Write out all the data verbatim. Skip images.

(Stored entries)
····················
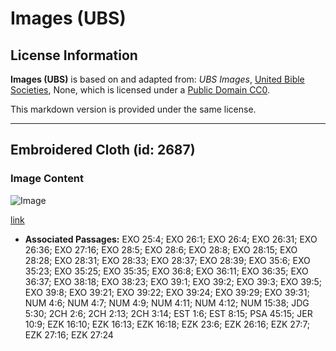 # Images (UBS)

## License Information

**Images (UBS)** is based on and adapted from: _UBS Images_, [United Bible Societies](https://unitedbiblesocieties.org/), None, which is licensed under a [Public Domain CC0](https://creativecommons.org/public-domain/cc0/).

This markdown version is provided under the same license.



--------------------------------

## Embroidered Cloth (id: 2687)

### Image Content

![Image](https://cdn.aquifer.bible/aquifer-content/resources/Media/WEB-0349_embroidered_cloth.jpg)

[link](https://cdn.aquifer.bible/aquifer-content/resources/Media/WEB-0349_embroidered_cloth.jpg)

* **Associated Passages:** EXO 25:4; EXO 26:1; EXO 26:4; EXO 26:31; EXO 26:36; EXO 27:16; EXO 28:5; EXO 28:6; EXO 28:8; EXO 28:15; EXO 28:28; EXO 28:31; EXO 28:33; EXO 28:37; EXO 28:39; EXO 35:6; EXO 35:23; EXO 35:25; EXO 35:35; EXO 36:8; EXO 36:11; EXO 36:35; EXO 36:37; EXO 38:18; EXO 38:23; EXO 39:1; EXO 39:2; EXO 39:3; EXO 39:5; EXO 39:8; EXO 39:21; EXO 39:22; EXO 39:24; EXO 39:29; EXO 39:31; NUM 4:6; NUM 4:7; NUM 4:9; NUM 4:11; NUM 4:12; NUM 15:38; JDG 5:30; 2CH 2:6; 2CH 2:13; 2CH 3:14; EST 1:6; EST 8:15; PSA 45:15; JER 10:9; EZK 16:10; EZK 16:13; EZK 16:18; EZK 23:6; EZK 26:16; EZK 27:7; EZK 27:16; EZK 27:24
····················
- _Exercise output_:
 # Images (UBS)

## License Information

**Images (UBS)** is based on and adapted from: _UBS Images_, [United Bible Societies](https://unitedbiblesocieties.org/), None, which is licensed under a [Public Domain CC0](https://creativecommons.org/public-domain/cc0/).

This markdown version is provided under the same license.



--------------------------------

## Embroidered Cloth (id: 2687)

### Image Content

![Image](https://cdn.aquifer.bible/aquifer-content/resources/Media/WEB-0349_embroidered_cloth.jpg)

[link](https://cdn.aquifer.bible/aquifer-content/resources/Media/WEB-0349_embroidered_cloth.jpg)

* **Associated Passages:** EXO 25:4; EXO 26:1; EXO 26:4; EXO 26:31; EXO 26:36; EXO 27:16; EXO 28:5; EXO 28:6; EXO 28:8; EXO 28:15; EXO 28:28; EXO 28:31; EXO 28:33; EXO 28:37; EXO 28:39; EXO 35:6; EXO 35:23; EXO 35:25; EXO 35:35; EXO 36:8; EXO 36:11; EXO 36:35; EXO 36:37; EXO 38:18; EXO 38:23; EXO 39:1; EXO 39:2; EXO 39:3; EXO 39:5; EXO 39:8; EXO 39:21; EXO 39:22; EXO 39:24; EXO 39:29; EXO 39:31; NUM 4:6; NUM 4:7; NUM 4:9; NUM 4:11; NUM 4:12; NUM 15:38; JDG 5:30; 2CH 2:6; 2CH 2:13; 2CH 3:14; EST 1:6; EST 8:15; PSA 45:15; JER 10:9; EZK 16:10; EZK 16:13; EZK 16:18; EZK 23:6; EZK 26:16; EZK 27:7; EZK 27:16; EZK 27:24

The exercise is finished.